### What you should do
Reprint the lines below as they are, minus the pictures.
▼
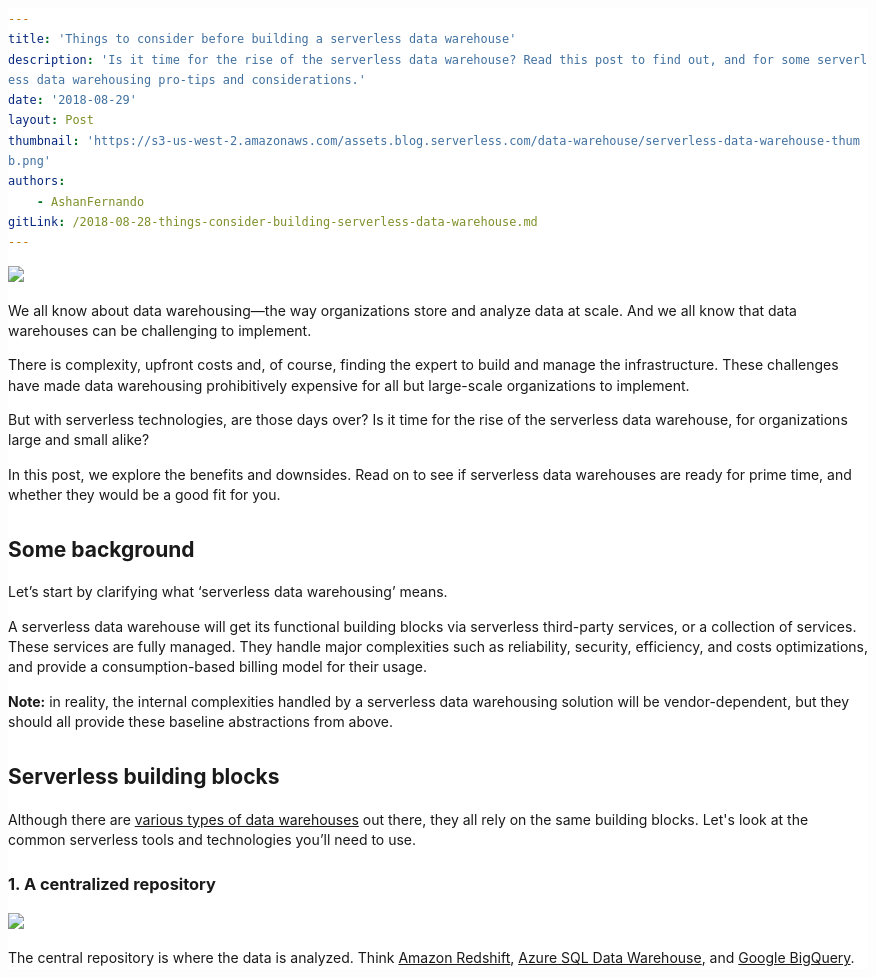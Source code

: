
 ```yaml
---
title: 'Things to consider before building a serverless data warehouse'
description: 'Is it time for the rise of the serverless data warehouse? Read this post to find out, and for some serverless data warehousing pro-tips and considerations.'
date: '2018-08-29'
layout: Post
thumbnail: 'https://s3-us-west-2.amazonaws.com/assets.blog.serverless.com/data-warehouse/serverless-data-warehouse-thumb.png'
authors:
    - AshanFernando
gitLink: /2018-08-28-things-consider-building-serverless-data-warehouse.md
---
```


<img src="https://s3-us-west-2.amazonaws.com/assets.blog.serverless.com/data-warehouse/serverless-data-warehouse-header.png">

We all know about data warehousing—the way organizations store and analyze data at scale. And we all know that data warehouses can be challenging to implement.

There is complexity, upfront costs and, of course, finding the expert to build and manage the infrastructure. These challenges have made data warehousing prohibitively expensive for all but large-scale organizations to implement.

But with serverless technologies, are those days over? Is it time for the rise of the serverless data warehouse, for organizations large and small alike?

In this post, we explore the benefits and downsides. Read on to see if serverless data warehouses are ready for prime time, and whether they would be a good fit for you.

## Some background

Let’s start by clarifying what ‘serverless data warehousing’ means.

A serverless data warehouse will get its functional building blocks via serverless third-party services, or a collection of services. These services are fully managed. They handle major complexities such as reliability, security, efficiency, and costs optimizations, and provide a consumption-based billing model for their usage.

**Note:** in reality, the internal complexities handled by a serverless data warehousing solution will be vendor-dependent, but they should all provide these baseline abstractions from above.

## Serverless building blocks
 
Although there are [various types of data warehouses](https://blog.panoply.io/i-choose-you-criteria-for-selecting-a-data-warehouse-platform) out there, they all rely on the same building blocks. Let's look at the common serverless tools and technologies you’ll need to use.

### 1. A centralized repository

<img src="https://s3-us-west-2.amazonaws.com/assets.blog.serverless.com/data-warehouse/serverless-data-warehouse2.png">

The central repository is where the data is analyzed. Think [Amazon Redshift](https://aws.amazon.com/redshift/), [Azure SQL Data Warehouse](https://docs.microsoft.com/en-us/azure/sql-data-warehouse/sql-data-warehouse-overview-what-is), and [Google BigQuery](https://cloud.google.com/bigquery/).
▲
### Output
Source code

:
 ```yaml
---
title: 'Things to consider before building a serverless data warehouse'
description: 'Is it time for the rise of the serverless data warehouse? Read this post to find out, and for some serverless data warehousing pro-tips and considerations.'
date: '2018-08-29'
layout: Post
thumbnail: 'https://s3-us-west-2.amazonaws.com/assets.blog.serverless.com/data-warehouse/serverless-data-warehouse-thumb.png'
authors:
    - AshanFernando
gitLink: /2018-08-28-things-consider-building-serverless-data-warehouse.md
---
```


<img src="https://s3-us-west-2.amazonaws.com/assets.blog.serverless.com/data-warehouse/serverless-data-warehouse-header.png">

We all know about data warehousing—the way organizations store and analyze data at scale. And we all know that data warehouses can be challenging to implement.

There is complexity, upfront costs and, of course, finding the expert to build and manage the infrastructure. These challenges have made data warehousing prohibitively expensive for all but large-scale organizations to implement.

But with serverless technologies, are those days over? Is it time for the rise of the serverless data warehouse, for organizations large and small alike?

In this post, we explore the benefits and downsides. Read on to see if serverless data warehouses are ready for prime time, and whether they would be a good fit for you.

## Some background

Let’s start by clarifying what ‘serverless data warehousing’ means.

A serverless data warehouse will get its functional building blocks via serverless third-party services, or a collection of services. These services are fully managed. They handle major complexities such as reliability, security, efficiency, and costs optimizations, and provide a consumption-based billing model for their usage.

**Note:** in reality, the internal complexities handled by a serverless data warehousing solution will be vendor-dependent, but they should all provide these baseline abstractions from above.

## Serverless building blocks
 
Although there are [various types of data warehouses](https://blog.panoply.io/i-choose-you-criteria-for-selecting-a-data-warehouse-platform) out there, they all rely on the same building blocks. Let's look at the common serverless tools and technologies you’ll need to use.

### 1. A centralized repository

<img src="https://s3-us-west-2.amazonaws.com/assets.blog.serverless.com/data-warehouse/serverless-data-warehouse2.png">

The central repository is where the data is analyzed. Think [Amazon Redshift](https://aws.amazon.com/redshift/), [Azure SQL Data Warehouse](https://docs.microsoft.com/en-us/azure/sql-data-warehouse/sql-data-warehouse-overview-what-is), and [Google BigQuery](https://cloud.google.com/bigquery/).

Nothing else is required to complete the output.